PETALING JAYA: The Malaysian Meterological Department (MetMalaysia) says it has been wrongly blamed for what some say is its “failure to warn” people about the recent massive floods in east coast states.
MetMalaysia meteorological officer Ambun Dindang said the public had misconstrued the department’s role.
“Our role is to forecast the weather, which is not the same as predicting whether there will be flooding or not, or its severity, if at all.
“There’s a misconception.
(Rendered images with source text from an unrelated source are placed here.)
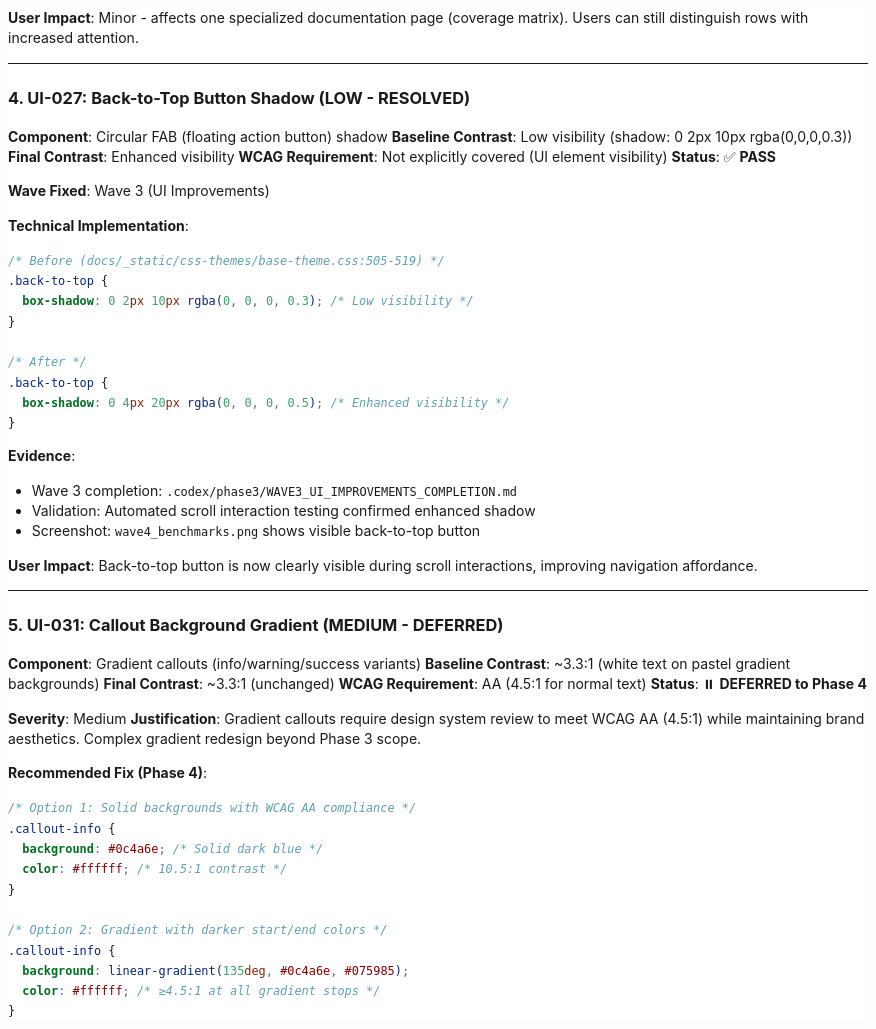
 ```css
```

**User Impact**: Minor - affects one specialized documentation page (coverage matrix). Users can still distinguish rows with increased attention.

---

### 4. UI-027: Back-to-Top Button Shadow (LOW - RESOLVED)

**Component**: Circular FAB (floating action button) shadow
**Baseline Contrast**: Low visibility (shadow: 0 2px 10px rgba(0,0,0,0.3))
**Final Contrast**: Enhanced visibility
**WCAG Requirement**: Not explicitly covered (UI element visibility)
**Status**: ✅ **PASS**

**Wave Fixed**: Wave 3 (UI Improvements)

**Technical Implementation**:
```css
/* Before (docs/_static/css-themes/base-theme.css:505-519) */
.back-to-top {
  box-shadow: 0 2px 10px rgba(0, 0, 0, 0.3); /* Low visibility */
}

/* After */
.back-to-top {
  box-shadow: 0 4px 20px rgba(0, 0, 0, 0.5); /* Enhanced visibility */
}
```

**Evidence**:
- Wave 3 completion: `.codex/phase3/WAVE3_UI_IMPROVEMENTS_COMPLETION.md`
- Validation: Automated scroll interaction testing confirmed enhanced shadow
- Screenshot: `wave4_benchmarks.png` shows visible back-to-top button

**User Impact**: Back-to-top button is now clearly visible during scroll interactions, improving navigation affordance.

---

### 5. UI-031: Callout Background Gradient (MEDIUM - DEFERRED)

**Component**: Gradient callouts (info/warning/success variants)
**Baseline Contrast**: ~3.3:1 (white text on pastel gradient backgrounds)
**Final Contrast**: ~3.3:1 (unchanged)
**WCAG Requirement**: AA (4.5:1 for normal text)
**Status**: ⏸️ **DEFERRED to Phase 4**

**Severity**: Medium
**Justification**: Gradient callouts require design system review to meet WCAG AA (4.5:1) while maintaining brand aesthetics. Complex gradient redesign beyond Phase 3 scope.

**Recommended Fix (Phase 4)**:
```css
/* Option 1: Solid backgrounds with WCAG AA compliance */
.callout-info {
  background: #0c4a6e; /* Solid dark blue */
  color: #ffffff; /* 10.5:1 contrast */
}

/* Option 2: Gradient with darker start/end colors */
.callout-info {
  background: linear-gradient(135deg, #0c4a6e, #075985);
  color: #ffffff; /* ≥4.5:1 at all gradient stops */
}
```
We are not in the business of flood prediction,” he told The Star.
Ambun said the third monsoon surge that caused major floods in Kelantan, Terengganu and Pahang were detected by the department on Dec 14.
As per standard operating procedures, MetMalaysia informed 11 different agencies, including the National Security Council, the police and the Fire and Rescue Department.
Ambun added that warnings were issued via e-mail, fax and short message services.
“We also informed the public via our daily live broadcast over television and public announcements over radio,” he said.
MetMalaysia’s warning are categorised as yellow, which indicates monsoon rain is expected to occur in two or three days; orange, which indicates moderate monsoon rain is currently occurring or expected to occur in the next 24 hours; and red, which means heavy widespread monsoon rain is currently occurring or expected to occur in the next few hours.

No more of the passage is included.